(Available data)

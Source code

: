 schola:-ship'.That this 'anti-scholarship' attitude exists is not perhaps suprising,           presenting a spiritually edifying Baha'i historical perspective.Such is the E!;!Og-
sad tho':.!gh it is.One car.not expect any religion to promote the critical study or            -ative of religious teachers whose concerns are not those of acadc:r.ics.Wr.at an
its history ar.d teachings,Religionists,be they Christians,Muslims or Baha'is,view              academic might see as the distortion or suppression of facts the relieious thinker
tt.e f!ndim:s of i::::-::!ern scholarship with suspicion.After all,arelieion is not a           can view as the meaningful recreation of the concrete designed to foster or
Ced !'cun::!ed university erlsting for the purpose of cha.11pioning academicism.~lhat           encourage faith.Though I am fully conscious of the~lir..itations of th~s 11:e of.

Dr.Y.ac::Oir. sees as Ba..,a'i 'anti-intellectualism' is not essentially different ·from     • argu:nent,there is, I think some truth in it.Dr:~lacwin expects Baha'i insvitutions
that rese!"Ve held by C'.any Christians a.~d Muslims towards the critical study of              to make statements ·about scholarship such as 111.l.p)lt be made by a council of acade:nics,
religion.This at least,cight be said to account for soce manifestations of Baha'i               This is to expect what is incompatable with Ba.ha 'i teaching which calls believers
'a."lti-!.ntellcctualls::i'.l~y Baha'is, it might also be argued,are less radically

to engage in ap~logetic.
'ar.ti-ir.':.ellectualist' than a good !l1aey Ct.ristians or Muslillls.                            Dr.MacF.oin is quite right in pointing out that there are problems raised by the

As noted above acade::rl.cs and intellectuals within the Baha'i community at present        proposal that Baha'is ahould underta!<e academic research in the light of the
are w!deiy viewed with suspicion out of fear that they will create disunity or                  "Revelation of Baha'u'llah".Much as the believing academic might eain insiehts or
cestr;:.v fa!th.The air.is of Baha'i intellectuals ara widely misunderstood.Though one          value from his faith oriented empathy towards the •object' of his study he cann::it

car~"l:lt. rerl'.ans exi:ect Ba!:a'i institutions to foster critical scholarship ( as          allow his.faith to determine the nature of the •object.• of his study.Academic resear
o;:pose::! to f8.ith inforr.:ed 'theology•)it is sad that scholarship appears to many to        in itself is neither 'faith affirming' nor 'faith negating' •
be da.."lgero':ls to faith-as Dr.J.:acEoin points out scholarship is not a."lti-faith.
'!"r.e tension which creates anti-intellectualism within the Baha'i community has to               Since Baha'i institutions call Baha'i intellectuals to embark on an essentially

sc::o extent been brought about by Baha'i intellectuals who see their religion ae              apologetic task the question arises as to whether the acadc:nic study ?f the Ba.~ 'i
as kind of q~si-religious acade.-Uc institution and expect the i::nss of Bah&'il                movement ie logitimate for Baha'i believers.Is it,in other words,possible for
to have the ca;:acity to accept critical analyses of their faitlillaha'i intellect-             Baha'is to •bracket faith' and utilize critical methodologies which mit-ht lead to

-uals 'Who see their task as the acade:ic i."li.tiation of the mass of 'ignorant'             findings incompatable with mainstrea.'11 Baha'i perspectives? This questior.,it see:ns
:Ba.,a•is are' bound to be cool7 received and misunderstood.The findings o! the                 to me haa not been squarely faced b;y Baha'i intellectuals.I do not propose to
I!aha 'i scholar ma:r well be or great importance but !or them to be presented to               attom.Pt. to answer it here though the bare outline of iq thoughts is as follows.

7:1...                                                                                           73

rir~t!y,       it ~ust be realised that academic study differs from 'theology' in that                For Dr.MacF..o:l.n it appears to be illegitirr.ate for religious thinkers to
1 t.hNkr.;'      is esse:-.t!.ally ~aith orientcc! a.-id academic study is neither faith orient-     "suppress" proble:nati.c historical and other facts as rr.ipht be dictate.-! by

(End Available data)
(Available data)

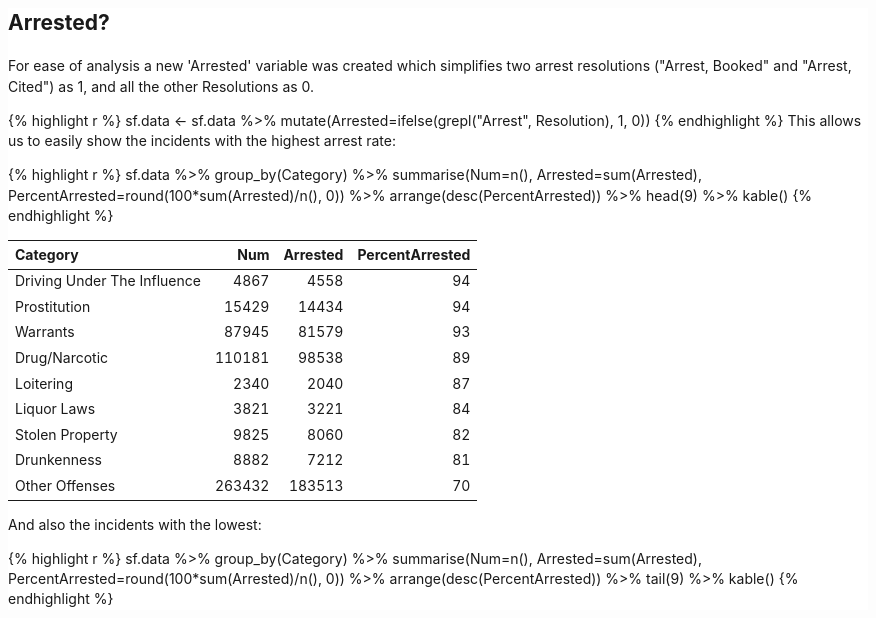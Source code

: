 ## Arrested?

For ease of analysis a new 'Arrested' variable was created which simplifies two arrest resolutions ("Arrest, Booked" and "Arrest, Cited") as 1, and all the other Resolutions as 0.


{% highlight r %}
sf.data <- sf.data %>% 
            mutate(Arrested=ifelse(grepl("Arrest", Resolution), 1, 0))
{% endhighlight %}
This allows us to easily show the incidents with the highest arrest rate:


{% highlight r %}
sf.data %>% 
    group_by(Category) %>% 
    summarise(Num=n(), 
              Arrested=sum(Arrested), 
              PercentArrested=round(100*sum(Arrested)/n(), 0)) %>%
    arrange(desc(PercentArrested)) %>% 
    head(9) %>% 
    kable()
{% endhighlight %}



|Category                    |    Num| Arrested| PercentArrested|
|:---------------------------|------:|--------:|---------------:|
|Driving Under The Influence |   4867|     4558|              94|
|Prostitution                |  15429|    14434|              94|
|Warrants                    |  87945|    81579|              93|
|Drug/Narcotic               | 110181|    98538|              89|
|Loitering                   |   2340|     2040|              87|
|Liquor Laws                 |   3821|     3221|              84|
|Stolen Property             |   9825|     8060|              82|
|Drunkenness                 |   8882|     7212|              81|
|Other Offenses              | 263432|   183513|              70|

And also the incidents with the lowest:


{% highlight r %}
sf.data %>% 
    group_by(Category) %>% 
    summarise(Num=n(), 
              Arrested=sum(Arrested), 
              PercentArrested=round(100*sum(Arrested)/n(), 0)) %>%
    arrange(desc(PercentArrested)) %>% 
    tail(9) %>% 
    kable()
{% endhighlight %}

(End Available data)
(Available data)

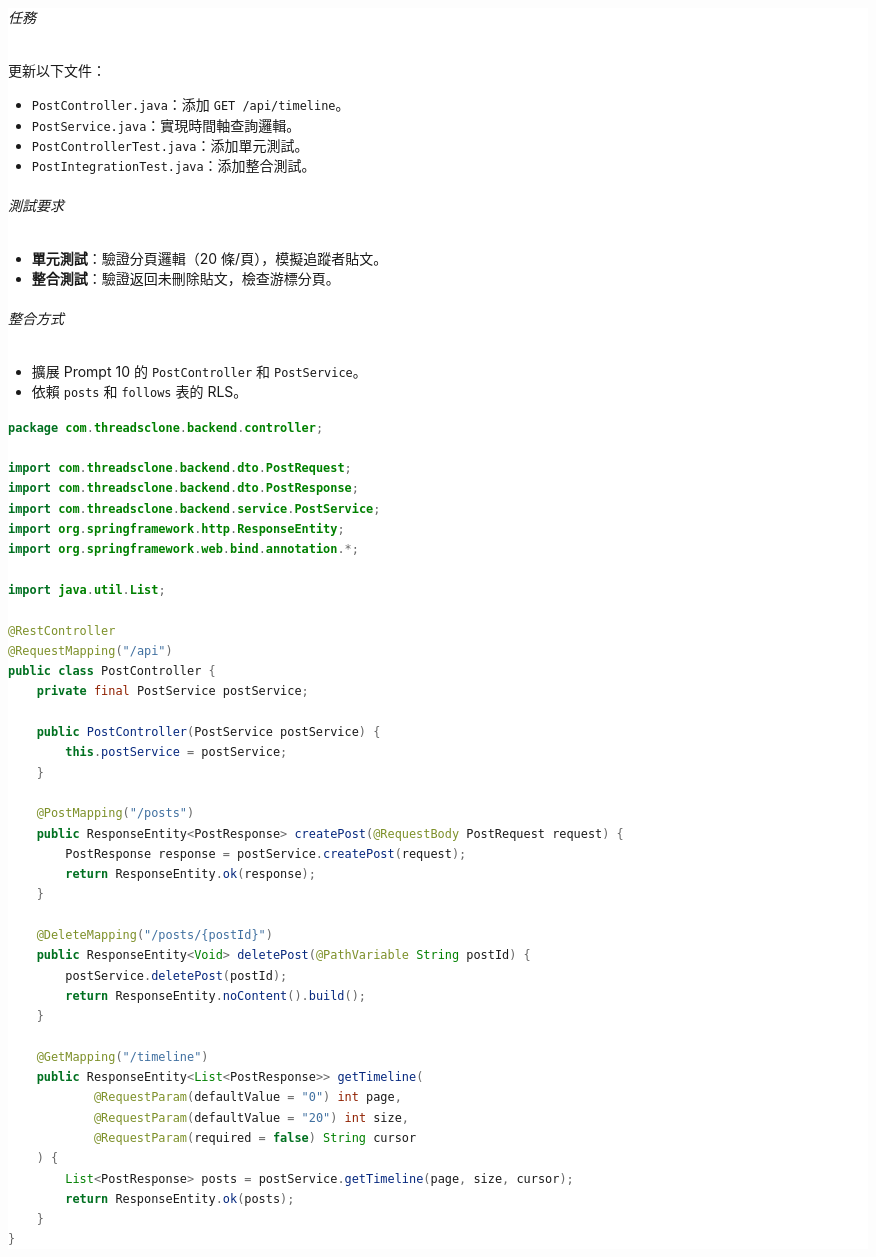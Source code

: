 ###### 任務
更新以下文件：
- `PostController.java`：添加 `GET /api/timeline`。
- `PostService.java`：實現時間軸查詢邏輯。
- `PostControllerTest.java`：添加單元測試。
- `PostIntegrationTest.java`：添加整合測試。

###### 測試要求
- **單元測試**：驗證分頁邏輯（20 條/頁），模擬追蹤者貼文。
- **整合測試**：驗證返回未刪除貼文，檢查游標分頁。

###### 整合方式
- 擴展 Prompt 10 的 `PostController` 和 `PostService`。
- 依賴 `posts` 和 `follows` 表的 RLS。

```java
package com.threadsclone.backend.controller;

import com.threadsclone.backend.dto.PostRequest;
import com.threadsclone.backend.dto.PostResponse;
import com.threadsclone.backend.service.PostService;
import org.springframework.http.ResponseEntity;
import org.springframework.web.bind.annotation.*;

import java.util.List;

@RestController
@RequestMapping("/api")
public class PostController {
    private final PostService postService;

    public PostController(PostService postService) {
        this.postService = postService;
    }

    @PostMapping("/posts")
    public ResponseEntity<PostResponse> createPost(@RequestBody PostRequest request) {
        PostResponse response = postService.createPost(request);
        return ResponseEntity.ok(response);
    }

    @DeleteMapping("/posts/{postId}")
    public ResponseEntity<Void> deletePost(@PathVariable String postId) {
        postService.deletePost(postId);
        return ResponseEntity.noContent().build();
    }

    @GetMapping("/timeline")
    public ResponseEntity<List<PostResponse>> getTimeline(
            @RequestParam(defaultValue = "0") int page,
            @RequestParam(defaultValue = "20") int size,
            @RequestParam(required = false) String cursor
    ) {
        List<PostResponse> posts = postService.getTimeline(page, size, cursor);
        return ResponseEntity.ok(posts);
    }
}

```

(End Available data)

What the task requires:
Look through the data and gather every line with the string "backend" in it.

Task output:
package com.threadsclone.backend.controller;
import com.threadsclone.backend.dto.PostRequest;
import com.threadsclone.backend.dto.PostResponse;
import com.threadsclone.backend.service.PostService;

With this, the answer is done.